Baran is an ex-Googler who went on to found an ecommerce personalization technology company called Qubit, which was acquired by Coveo just last month. He launched Cerbos back in March alongside software engineer Charith Ellawala, who previously worked at various tech companies such as Ocado, Qubit, and Elastic. It was at Qubit where the duo encountered the problem that they are now trying to fix with Cerbos — every time a company builds a new piece of software, engineers have to develop the user permissions infrastructure from scratch.

“This is particularly true in large enterprises, where different departments or teams need to use the same software platform for distinctly different functions,” Baran explained. “It is a time-consuming and cost-inefficient way of working. We’re enabling companies to be more compliant, and making higher quality security available to every developer.”

Open for business

That Cerbos is open source will likely be central to its appeal, particularly at a time when companies need to treat their users’ data with kid gloves to cater to a growing array of privacy regulations. Being open source allows companies to inspect their source code and contribute new code themselves, while as a self-hosted solution it means that they don’t have to transfer data to third-party infrastructure. Visibility and auditability is the name of the game here.

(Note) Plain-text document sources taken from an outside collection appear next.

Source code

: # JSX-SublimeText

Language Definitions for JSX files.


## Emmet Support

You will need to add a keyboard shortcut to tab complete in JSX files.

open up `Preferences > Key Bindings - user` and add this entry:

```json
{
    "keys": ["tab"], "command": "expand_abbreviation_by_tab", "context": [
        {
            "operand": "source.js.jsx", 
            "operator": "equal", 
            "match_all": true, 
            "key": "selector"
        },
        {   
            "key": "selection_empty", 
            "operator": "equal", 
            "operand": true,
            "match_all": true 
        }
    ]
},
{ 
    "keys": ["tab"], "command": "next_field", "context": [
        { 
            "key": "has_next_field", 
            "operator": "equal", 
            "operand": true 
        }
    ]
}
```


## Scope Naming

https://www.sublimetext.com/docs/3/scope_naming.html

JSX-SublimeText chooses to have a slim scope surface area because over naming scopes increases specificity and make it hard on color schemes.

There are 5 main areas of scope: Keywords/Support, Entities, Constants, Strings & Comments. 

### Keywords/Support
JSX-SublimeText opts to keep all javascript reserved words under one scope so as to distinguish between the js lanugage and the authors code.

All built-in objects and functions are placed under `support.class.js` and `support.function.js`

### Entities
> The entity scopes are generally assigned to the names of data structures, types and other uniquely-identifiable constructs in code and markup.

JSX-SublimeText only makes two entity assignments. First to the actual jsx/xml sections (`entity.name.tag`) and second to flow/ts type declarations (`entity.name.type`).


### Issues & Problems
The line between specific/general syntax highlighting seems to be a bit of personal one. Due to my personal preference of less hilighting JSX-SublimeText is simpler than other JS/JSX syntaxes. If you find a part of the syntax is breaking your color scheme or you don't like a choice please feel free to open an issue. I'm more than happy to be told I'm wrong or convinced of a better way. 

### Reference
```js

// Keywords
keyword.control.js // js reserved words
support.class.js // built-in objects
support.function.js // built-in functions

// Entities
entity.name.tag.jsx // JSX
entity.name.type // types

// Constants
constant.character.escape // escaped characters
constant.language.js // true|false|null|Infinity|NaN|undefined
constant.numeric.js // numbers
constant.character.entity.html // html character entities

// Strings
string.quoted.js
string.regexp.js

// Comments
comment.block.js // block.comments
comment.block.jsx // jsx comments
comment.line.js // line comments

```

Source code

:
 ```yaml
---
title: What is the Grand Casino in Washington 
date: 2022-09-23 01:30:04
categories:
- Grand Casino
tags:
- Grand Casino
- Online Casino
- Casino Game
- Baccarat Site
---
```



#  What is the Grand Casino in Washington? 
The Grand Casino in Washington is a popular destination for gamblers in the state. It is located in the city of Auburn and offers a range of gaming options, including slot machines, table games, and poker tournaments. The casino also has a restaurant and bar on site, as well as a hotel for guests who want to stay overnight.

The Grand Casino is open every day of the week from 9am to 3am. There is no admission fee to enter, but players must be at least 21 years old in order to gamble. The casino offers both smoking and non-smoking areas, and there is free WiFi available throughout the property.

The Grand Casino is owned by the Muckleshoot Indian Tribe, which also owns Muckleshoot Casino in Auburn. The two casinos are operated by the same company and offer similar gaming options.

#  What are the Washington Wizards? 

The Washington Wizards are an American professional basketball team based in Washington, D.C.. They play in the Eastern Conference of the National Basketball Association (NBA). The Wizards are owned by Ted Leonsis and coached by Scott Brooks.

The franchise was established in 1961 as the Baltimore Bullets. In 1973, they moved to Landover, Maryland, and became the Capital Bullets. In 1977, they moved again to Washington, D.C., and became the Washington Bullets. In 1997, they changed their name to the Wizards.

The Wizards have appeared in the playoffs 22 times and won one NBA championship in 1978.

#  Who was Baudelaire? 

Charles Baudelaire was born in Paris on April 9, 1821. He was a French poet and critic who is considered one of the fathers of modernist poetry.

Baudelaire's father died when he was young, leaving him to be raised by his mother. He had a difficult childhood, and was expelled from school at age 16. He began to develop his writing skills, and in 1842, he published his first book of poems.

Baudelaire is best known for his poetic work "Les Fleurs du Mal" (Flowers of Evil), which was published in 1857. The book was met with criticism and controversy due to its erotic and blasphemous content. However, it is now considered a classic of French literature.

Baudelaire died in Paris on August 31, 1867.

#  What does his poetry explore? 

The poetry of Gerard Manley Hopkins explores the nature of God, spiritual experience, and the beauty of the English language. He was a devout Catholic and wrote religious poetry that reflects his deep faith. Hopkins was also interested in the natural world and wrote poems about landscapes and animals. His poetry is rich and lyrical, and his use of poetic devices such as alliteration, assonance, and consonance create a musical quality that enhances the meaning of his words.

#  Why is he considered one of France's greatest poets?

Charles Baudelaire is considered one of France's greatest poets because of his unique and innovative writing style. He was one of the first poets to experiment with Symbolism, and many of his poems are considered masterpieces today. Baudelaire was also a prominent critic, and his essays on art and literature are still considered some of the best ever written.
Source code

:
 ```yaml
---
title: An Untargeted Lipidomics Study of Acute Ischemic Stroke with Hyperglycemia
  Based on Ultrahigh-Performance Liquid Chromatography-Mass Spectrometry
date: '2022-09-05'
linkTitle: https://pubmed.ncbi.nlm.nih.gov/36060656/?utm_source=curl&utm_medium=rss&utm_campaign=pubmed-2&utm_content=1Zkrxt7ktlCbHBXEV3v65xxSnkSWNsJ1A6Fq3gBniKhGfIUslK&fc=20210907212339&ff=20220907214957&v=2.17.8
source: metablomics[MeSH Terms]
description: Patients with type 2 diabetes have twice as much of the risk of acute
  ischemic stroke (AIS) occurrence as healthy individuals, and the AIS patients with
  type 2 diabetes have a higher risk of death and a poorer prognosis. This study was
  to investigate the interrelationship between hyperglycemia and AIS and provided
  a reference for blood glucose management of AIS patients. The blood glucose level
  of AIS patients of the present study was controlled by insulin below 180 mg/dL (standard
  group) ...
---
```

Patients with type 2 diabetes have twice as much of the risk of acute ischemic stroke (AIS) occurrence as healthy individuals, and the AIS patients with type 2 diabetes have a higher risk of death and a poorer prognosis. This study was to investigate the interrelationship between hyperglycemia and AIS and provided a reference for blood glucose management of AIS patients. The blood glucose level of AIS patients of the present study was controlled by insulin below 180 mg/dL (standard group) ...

“You know exactly what you are running in your system, and how it handles your data,” Baran said. “You also get to benefit from the community — the product is constantly improved and tested by people who are passionate about the problem. And even if the company [i.e. Cerbos] discontinues working on the product, you still have access to the source code and can continue to make use of it and improve it if it’s critical to your business.”

Much like companies usually don’t built their own databases from scratch, choosing an off-the-shelf solution instead, Baran sees Cerbos fulfilling a similar role for user permissions — and so its target customer size is really anything from small startups to billion-dollar companies. However, it’s worth noting that user permission requirements tend to get more complex the bigger a company gets, which positions Cerbos strongly for the enterprise segment.

“One thing they all have in common is that they all recognize that building permissions software is not their core business and they would rather implement an off-the-shelf, state-of-the-art solution than build it themselves,” Baran said. “We believe in a world where time isn’t wasted re-inventing the wheel — in that world, our mission is to make authorization a trusted ‘plug-and-play’ solution.”

For now, Cerbos is available in a pure open source incarnation, allowing any developer to leverage as they see fit. However, the company is also working on various premium offerings, which will include a fully-managed version replete with graphical user interface (GUI) for managing permissions and roles. Additionally, Cerbos will offer tools for auditing, monitoring, and analysis, alongside features for chief information and security officers such as “predictive unauthorized access prevention” smarts.

Cerbos’s two founders are based in London, though as with most young startups these days, the company has adopted a globally distributed approach to its hiring, with seven employees spread across the U.K., New Zealand, Turkey, and Spain.

In addition to lead backer Crane, Cerbos attracted a slew of institutional investors for its seed round of funding, including OSS Capital, Seedcamp, Earlybird Digital East, 8-Bit Capital, Connect Ventures, Acequia Capital, HelloWorld, Tiny, and a host of angel investors.